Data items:
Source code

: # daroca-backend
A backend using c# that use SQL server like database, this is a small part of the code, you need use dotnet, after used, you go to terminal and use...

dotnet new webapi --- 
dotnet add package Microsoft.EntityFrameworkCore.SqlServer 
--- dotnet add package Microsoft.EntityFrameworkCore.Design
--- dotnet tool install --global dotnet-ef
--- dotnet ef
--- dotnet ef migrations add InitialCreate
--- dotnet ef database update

- _Task statement_: Identify all lines in the records above with the word "package".

- _Written solution_:
dotnet add package Microsoft.EntityFrameworkCore.SqlServer 
--- dotnet add package Microsoft.EntityFrameworkCore.Design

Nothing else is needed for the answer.